Crowhurst’s Bandcamp page is overwhelming. A living depository of the work of prolific Los Angeles artist Jay Gambit, it represents several years of releases, issued at an average rate of about one per month, with few ideas repeated more than once. Gambit’s primarily an artist who creates via electronics, and pretty abrasive ones at that—some of his earliest releases comprise piercing and wretched noise, the type of thing that takes a particular ear and stomach to withstand, though there’s an evolution that unfolds from the bottom of the page on up, showcasing an increasing focus on collaborative efforts, a remix compilation here and there, and an occasional glimpse at Gambit’s sense of humor (there’s a release called Fuck You Bono, for instance). But right at the top is where we find Crowhurst completing that evolution from prolific one-man noise machine to proper band, his most recent release II revealing what happens when a team of ringers joins him in the studio to produce a proper metal album.

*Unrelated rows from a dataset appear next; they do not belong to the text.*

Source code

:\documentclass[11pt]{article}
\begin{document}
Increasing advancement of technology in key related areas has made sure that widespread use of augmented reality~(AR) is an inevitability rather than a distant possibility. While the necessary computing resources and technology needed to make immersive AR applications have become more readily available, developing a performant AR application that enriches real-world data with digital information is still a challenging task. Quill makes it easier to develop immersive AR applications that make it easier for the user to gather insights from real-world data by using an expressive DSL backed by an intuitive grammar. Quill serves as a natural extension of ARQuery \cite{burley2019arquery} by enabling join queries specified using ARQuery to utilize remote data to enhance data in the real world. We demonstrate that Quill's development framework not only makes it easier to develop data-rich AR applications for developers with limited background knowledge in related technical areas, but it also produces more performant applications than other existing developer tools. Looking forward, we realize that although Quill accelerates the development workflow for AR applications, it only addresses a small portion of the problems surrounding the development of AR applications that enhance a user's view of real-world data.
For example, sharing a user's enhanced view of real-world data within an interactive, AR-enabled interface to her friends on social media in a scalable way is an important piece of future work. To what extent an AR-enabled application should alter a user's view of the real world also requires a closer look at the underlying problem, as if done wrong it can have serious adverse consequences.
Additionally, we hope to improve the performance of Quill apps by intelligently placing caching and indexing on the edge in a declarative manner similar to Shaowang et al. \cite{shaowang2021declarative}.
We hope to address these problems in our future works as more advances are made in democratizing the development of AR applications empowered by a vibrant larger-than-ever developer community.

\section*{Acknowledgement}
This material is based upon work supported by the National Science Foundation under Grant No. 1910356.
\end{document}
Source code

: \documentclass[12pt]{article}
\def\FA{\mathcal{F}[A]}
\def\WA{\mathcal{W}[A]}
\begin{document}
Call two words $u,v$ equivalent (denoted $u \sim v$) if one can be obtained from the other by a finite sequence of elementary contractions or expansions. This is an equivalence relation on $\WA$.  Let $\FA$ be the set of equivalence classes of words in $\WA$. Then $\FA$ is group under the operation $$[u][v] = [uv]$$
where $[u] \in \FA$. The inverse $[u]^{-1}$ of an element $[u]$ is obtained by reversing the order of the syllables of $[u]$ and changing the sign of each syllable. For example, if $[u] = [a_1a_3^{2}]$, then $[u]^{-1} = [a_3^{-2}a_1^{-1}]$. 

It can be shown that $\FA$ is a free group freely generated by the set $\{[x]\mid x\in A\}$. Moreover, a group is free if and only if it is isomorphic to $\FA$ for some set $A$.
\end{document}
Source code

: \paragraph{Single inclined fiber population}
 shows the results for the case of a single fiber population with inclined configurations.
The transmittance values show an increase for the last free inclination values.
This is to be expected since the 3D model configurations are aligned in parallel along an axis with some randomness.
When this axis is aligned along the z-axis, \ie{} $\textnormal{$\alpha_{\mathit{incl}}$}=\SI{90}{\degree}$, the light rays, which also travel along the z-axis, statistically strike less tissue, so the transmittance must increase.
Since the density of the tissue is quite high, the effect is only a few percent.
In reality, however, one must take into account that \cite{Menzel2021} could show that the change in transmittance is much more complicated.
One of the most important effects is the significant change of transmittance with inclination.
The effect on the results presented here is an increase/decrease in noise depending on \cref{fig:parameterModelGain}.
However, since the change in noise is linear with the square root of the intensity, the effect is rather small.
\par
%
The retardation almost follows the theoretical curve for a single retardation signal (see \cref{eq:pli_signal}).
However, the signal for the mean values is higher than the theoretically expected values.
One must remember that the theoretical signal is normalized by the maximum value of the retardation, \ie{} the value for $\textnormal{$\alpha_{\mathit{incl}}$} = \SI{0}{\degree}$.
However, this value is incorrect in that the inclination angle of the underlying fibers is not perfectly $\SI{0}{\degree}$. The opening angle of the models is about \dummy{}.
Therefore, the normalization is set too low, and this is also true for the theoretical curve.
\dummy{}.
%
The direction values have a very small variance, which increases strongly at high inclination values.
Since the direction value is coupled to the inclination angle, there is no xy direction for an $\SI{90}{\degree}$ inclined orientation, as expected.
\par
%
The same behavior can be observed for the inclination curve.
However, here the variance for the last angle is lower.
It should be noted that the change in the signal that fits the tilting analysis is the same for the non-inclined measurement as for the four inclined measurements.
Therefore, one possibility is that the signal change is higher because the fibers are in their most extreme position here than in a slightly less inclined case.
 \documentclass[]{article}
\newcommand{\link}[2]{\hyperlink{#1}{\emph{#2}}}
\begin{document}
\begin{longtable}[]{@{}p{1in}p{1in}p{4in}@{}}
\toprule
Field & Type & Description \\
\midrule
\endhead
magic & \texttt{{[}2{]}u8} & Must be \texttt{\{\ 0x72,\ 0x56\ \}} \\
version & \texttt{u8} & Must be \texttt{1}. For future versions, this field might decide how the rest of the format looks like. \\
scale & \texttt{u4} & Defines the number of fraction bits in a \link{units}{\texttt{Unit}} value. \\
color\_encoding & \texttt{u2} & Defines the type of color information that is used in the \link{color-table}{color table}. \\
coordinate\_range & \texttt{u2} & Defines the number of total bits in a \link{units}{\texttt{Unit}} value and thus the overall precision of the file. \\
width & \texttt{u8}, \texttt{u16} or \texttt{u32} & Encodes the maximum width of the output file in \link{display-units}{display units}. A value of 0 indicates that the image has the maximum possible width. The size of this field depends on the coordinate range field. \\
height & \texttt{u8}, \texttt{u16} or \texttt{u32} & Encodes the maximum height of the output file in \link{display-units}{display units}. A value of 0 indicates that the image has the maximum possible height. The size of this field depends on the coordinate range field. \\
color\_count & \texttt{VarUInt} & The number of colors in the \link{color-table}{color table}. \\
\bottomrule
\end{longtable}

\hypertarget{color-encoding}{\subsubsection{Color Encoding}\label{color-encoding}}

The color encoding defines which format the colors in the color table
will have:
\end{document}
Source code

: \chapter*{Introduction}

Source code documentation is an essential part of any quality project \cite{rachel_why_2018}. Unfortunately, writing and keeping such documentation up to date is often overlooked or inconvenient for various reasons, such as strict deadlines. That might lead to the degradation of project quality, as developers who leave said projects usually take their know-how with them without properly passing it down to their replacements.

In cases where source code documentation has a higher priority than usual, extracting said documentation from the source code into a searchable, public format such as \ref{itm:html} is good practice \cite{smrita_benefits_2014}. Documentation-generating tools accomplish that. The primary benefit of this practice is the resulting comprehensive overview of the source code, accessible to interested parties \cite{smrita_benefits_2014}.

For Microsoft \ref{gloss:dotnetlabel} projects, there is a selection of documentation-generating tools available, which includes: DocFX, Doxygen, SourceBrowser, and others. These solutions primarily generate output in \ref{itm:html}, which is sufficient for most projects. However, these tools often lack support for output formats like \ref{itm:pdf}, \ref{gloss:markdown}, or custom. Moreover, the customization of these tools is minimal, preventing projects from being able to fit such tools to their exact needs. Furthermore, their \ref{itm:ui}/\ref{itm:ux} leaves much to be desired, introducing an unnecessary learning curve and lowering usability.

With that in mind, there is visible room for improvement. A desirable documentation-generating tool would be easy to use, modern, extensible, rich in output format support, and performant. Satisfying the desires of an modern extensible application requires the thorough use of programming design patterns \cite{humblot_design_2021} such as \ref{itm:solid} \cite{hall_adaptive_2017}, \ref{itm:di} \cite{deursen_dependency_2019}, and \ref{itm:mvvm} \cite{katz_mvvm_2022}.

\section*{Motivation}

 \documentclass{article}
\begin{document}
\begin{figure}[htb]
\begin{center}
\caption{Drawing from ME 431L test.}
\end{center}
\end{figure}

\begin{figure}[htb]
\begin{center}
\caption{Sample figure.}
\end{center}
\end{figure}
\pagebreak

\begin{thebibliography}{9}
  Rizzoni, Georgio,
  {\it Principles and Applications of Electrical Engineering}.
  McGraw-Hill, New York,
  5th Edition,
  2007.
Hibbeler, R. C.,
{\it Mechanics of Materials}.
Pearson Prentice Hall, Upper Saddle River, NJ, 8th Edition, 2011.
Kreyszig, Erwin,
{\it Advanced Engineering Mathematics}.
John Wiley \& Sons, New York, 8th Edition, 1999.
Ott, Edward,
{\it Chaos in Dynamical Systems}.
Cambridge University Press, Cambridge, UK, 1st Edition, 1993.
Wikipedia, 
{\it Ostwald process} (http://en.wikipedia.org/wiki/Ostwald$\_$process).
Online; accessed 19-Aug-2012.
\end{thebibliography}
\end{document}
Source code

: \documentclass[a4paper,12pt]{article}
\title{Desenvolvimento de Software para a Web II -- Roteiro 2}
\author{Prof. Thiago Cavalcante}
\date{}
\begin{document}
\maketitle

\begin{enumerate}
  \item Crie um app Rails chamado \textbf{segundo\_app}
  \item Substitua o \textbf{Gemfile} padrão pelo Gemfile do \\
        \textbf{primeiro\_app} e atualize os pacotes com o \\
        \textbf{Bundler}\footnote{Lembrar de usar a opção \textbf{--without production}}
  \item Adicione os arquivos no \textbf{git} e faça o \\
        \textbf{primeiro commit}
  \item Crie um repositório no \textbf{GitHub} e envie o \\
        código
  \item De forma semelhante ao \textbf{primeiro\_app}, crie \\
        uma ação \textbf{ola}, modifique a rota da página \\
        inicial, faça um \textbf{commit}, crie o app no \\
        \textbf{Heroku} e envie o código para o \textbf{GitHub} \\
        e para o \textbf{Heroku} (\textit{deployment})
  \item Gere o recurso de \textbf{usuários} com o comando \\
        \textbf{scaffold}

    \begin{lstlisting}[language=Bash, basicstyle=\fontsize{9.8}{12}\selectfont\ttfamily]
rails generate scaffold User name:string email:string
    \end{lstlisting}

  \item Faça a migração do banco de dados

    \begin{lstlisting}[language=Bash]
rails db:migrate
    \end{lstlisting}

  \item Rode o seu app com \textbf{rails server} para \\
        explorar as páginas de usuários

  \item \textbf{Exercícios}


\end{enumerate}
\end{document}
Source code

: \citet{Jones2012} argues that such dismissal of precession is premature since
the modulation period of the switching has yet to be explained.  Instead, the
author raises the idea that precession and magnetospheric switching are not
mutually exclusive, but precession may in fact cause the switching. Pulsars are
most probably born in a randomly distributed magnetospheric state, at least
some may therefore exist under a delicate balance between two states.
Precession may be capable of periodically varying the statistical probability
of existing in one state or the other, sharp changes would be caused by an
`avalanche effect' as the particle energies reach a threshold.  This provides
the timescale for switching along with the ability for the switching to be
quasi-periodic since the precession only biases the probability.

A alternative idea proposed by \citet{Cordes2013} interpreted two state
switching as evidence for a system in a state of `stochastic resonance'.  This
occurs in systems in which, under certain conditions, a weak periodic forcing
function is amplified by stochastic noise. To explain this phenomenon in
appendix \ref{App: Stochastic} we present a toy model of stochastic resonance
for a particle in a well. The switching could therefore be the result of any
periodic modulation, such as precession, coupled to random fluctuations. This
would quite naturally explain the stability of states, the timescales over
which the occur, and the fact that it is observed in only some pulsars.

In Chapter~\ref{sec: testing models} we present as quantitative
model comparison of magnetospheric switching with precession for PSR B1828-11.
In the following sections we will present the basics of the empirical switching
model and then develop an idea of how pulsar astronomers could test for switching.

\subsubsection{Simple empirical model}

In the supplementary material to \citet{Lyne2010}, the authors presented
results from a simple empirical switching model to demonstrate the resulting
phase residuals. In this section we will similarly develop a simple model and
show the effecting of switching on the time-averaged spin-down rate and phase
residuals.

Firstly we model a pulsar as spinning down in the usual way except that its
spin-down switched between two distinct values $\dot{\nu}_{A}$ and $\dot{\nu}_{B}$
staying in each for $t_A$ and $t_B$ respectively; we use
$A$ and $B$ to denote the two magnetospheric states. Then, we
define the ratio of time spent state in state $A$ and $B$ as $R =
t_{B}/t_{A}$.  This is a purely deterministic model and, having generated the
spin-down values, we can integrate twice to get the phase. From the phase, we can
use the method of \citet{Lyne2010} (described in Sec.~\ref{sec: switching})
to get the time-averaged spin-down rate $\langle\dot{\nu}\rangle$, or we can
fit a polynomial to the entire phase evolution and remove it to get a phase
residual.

Metal is a fairly general term for II, which features Gambit collaborating with members of Caina and Aevangelist. It’s tortured and raw, rife with grinding chords and shrieks of distortion. In that sense, it’s a natural extension of what Gambit does. The slow trudge of opening track “Cold Sweat” evades any easy melody, building up a heady steam of feedback and drone, with a rapidly quickening drum pulse to heighten the intensity, even when the visibility remains low. With “Take This Pain Away,” however, Gambit and company fully give themselves to doom, the track’s lurching rhythm and menacing minor-key groans drawing parallels to the best of Thou’s recent paeans to pain.
Crowhurst aren’t averse to pursuing more accessible, melody-driven dirges, however. In fact, when Gambit’s songwriting instincts draw him closer to real hooks, the results can be pretty awesome, be it on the goth-industrial vibes of “No Saviors” or the Unsane-style noise-blues of “The End.” The album’s true stunner, and undoubtedly scariest moment, happens in the final 13 minutes, titled “Dried Blood and Old Earth.” It’s a slow moving creature, menacing without being so outwardly aggressive. It takes time to fully take shape, but when it does, it’s more of an avant garde piece of dissonance than outright metal. It’s both horrific and beautiful, more Scott Walker than Sabbath, and it takes a rare and special sort of metal act to attempt something so brazenly weird and complex. Then again, depending on how you care to classify Crowhurst, their identity as a metal band is only one small piece of an intricate and mysterious mosaic.